Canada: 9 984 670 km^210
Dollar bill: 1.05*10^-8 km^2
950 trillion.

Lesson Part 1: Understand the problem -> Think of a plan -> Carry out the plan

Go through the example and how we would solve it using those three steps.

Activity: In groups of 3-4, hand out one problem to be solved by the group in the same way we have just shown. Each group will have basically the same problem, but one group has access to computers, one has access to calculators only, one has no computer/calculator, and one has limited information from the problem. Question: How many songs does a radio station play per week? Groups 1-3 will be told it is a classical station.

After 5 mins, have groups share their answer and how they got it. After they've all shared talk about error and which group they think was closest in their estimation.

Post-Test: Assign a few problems for homework.

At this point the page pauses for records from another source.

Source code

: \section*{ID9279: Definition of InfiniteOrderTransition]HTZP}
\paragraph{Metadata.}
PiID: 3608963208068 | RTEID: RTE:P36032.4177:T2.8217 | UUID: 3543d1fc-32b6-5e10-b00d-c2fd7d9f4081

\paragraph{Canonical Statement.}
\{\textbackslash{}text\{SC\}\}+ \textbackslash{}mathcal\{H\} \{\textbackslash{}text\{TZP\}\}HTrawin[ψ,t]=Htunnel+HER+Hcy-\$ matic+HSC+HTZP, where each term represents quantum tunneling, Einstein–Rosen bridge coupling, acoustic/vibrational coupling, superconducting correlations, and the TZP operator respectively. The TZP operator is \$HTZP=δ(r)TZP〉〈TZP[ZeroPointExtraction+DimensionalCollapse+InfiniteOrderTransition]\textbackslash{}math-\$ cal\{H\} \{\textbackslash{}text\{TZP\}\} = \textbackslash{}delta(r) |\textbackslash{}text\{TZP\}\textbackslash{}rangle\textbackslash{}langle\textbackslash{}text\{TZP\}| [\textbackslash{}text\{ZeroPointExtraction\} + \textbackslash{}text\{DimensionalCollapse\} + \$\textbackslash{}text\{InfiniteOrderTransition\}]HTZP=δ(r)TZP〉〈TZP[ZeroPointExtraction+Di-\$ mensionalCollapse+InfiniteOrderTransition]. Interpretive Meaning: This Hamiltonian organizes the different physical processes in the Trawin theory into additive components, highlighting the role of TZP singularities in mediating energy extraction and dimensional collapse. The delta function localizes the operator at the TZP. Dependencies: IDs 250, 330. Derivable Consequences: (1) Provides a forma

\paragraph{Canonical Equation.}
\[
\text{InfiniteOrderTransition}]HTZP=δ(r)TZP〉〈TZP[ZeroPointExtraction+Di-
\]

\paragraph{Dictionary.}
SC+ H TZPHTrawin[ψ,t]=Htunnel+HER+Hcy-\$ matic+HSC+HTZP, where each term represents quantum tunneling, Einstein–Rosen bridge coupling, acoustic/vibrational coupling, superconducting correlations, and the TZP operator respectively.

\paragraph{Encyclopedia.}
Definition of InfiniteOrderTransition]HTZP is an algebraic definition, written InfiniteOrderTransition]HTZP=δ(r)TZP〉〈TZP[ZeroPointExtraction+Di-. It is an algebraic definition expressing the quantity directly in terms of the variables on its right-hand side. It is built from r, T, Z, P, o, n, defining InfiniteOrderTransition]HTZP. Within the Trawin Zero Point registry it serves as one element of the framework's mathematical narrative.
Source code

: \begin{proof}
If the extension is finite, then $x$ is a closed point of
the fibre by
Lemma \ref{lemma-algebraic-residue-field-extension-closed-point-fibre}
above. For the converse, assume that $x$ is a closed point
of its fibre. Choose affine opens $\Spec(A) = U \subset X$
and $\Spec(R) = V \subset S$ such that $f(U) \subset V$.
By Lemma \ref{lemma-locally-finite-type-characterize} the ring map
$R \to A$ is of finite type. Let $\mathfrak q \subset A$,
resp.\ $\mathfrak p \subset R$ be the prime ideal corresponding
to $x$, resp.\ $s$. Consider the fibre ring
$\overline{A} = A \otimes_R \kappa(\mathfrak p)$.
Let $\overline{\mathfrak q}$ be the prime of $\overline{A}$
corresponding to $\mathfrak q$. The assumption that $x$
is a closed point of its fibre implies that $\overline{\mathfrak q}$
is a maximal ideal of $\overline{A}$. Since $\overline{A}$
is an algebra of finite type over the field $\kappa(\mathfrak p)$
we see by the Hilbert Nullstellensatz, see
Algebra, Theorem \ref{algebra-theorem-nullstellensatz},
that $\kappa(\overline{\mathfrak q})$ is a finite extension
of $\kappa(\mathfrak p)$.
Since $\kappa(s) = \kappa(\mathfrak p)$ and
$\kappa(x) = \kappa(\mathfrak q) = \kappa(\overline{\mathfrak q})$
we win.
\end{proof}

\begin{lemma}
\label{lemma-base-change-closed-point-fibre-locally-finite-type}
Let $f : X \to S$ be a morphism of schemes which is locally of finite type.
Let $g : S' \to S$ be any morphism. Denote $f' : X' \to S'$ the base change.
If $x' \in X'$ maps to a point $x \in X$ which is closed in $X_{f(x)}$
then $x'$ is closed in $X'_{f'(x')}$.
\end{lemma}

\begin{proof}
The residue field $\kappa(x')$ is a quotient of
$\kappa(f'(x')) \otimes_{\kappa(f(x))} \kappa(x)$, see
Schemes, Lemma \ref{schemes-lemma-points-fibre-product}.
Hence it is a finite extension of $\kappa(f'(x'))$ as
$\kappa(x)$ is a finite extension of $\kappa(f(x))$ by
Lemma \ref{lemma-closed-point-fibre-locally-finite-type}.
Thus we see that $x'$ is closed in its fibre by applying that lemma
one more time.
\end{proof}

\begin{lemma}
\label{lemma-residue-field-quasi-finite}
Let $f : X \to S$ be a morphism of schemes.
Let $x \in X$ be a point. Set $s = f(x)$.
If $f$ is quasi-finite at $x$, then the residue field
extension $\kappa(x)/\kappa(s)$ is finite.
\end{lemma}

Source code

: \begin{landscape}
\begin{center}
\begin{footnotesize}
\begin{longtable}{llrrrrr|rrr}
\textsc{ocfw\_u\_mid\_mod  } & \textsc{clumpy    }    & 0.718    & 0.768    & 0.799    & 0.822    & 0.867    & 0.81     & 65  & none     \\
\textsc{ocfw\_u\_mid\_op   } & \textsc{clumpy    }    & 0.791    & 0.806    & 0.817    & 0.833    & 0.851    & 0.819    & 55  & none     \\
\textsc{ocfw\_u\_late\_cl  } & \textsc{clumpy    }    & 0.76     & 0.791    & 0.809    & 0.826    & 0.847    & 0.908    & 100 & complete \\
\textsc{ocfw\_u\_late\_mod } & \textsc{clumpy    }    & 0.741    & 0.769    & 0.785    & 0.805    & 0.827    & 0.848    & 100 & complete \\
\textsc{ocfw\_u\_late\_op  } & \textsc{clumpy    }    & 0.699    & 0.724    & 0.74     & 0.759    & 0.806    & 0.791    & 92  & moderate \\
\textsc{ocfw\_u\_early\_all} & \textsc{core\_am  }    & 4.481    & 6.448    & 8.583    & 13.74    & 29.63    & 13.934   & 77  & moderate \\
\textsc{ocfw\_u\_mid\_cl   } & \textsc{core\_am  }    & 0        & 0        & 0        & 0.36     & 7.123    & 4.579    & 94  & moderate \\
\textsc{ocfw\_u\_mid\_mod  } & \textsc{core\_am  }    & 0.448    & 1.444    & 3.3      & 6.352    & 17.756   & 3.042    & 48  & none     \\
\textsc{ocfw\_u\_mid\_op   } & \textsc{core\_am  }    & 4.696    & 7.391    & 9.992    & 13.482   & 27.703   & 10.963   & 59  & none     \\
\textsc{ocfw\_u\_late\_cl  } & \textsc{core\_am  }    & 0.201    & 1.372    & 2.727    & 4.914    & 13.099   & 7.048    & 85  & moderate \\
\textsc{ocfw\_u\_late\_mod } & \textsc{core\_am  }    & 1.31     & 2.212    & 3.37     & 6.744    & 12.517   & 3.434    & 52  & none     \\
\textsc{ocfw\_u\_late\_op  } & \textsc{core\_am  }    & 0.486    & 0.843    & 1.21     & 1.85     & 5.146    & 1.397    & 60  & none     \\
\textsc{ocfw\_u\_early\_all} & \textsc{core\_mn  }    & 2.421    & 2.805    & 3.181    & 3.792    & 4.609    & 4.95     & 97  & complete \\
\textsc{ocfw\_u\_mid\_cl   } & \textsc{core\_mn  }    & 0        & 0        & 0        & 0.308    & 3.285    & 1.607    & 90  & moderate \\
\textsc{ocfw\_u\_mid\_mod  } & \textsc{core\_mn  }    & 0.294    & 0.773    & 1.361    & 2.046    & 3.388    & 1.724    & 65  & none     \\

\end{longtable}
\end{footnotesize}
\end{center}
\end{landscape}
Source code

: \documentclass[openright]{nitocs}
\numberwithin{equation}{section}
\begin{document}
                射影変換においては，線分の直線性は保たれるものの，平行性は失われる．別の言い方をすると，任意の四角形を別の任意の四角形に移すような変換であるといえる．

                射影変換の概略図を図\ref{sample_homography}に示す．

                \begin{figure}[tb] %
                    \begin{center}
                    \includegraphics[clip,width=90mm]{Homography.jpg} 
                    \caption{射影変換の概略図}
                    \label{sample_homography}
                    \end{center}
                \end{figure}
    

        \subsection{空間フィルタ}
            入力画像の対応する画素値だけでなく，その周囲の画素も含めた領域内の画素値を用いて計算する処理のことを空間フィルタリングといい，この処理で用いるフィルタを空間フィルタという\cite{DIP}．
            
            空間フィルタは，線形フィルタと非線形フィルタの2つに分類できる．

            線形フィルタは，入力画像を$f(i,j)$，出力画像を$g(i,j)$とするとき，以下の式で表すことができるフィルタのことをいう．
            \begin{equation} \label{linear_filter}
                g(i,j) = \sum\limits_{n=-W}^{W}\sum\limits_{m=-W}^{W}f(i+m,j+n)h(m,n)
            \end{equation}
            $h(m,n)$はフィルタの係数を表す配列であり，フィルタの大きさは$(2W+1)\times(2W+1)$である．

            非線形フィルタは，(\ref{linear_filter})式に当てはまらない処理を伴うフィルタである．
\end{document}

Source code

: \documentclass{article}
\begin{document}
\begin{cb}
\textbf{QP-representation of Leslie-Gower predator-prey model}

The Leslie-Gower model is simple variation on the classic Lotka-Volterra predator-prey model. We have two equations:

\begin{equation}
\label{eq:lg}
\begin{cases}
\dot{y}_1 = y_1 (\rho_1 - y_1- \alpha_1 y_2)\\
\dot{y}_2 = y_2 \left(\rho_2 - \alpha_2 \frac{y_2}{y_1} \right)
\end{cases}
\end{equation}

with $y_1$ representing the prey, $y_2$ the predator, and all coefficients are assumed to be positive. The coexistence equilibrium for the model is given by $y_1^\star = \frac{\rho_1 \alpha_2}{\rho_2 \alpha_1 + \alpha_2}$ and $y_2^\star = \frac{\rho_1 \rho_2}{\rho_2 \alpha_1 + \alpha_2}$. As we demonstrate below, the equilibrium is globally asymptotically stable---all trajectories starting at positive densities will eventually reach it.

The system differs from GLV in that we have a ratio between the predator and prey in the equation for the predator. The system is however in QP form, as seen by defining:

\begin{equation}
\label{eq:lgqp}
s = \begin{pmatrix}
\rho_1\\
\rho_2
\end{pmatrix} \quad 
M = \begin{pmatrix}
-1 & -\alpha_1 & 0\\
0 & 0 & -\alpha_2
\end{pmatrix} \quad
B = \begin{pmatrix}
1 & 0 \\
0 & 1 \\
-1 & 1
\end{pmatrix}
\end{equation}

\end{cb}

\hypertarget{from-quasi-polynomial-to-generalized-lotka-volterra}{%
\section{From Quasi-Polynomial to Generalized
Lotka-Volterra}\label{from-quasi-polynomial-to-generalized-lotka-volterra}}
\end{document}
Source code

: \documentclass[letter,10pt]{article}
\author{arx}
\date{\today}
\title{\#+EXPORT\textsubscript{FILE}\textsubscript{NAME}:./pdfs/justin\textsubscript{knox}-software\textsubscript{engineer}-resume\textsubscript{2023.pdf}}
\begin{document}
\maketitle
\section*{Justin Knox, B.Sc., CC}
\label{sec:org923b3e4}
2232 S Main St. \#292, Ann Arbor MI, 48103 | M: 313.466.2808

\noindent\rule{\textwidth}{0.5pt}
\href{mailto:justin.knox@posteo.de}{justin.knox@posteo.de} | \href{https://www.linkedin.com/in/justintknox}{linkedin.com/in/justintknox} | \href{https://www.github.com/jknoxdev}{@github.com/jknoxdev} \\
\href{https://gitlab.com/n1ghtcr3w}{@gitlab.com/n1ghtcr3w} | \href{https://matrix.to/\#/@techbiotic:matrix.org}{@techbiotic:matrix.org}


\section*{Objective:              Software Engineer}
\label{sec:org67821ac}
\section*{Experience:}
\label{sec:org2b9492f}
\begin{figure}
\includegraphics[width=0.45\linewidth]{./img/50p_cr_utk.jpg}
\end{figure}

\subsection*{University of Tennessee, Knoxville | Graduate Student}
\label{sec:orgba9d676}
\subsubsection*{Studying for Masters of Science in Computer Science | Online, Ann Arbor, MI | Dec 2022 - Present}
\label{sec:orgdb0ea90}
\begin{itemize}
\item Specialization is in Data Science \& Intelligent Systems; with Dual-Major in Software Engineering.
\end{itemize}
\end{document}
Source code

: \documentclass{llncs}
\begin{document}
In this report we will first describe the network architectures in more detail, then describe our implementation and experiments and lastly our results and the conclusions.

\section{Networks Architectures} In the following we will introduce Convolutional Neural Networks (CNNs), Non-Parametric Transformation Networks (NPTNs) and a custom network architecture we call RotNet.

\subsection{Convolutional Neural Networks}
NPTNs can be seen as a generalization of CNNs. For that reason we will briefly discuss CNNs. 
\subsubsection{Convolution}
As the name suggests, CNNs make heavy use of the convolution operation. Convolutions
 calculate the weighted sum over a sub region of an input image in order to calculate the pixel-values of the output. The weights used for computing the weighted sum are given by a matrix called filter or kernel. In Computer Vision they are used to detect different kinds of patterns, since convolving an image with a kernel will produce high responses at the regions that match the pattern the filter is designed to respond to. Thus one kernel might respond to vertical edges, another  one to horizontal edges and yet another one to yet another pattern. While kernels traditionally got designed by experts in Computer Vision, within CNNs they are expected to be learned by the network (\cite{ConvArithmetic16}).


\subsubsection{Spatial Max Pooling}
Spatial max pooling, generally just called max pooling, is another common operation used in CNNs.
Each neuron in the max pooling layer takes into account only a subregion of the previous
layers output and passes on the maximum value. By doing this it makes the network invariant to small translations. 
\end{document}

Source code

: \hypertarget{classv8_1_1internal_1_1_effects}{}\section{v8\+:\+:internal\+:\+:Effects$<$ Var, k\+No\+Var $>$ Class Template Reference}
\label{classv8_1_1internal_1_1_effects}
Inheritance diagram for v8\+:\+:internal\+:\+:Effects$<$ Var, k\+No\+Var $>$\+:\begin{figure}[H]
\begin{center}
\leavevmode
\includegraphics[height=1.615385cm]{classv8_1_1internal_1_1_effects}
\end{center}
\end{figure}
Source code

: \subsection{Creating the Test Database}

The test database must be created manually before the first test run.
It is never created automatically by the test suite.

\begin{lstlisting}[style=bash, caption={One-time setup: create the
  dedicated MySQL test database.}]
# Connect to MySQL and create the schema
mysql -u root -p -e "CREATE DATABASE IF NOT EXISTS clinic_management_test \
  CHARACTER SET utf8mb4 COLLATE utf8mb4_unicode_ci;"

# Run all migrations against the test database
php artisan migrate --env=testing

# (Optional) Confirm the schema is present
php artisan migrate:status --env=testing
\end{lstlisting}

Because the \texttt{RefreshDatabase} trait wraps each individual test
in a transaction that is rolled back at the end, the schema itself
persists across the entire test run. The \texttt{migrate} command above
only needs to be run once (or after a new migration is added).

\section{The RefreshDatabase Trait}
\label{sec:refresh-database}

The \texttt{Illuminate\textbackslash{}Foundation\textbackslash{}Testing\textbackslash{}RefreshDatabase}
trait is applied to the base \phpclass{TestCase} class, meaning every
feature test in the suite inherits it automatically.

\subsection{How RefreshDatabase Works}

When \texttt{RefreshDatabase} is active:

Summary/Conclusion: Scientists often look for Fermi estimates of the answer to a problem before turning to more sophisticated methods to calculate a precise answer. This provides a useful check on the results: where the complexity of a precise calculation might obscure a large error, the simplicity of Fermi calculations makes them far less susceptible to such mistakes. (Performing the Fermi calculation first is preferable because the intermediate estimates might otherwise be biased by knowledge of the calculated answer.)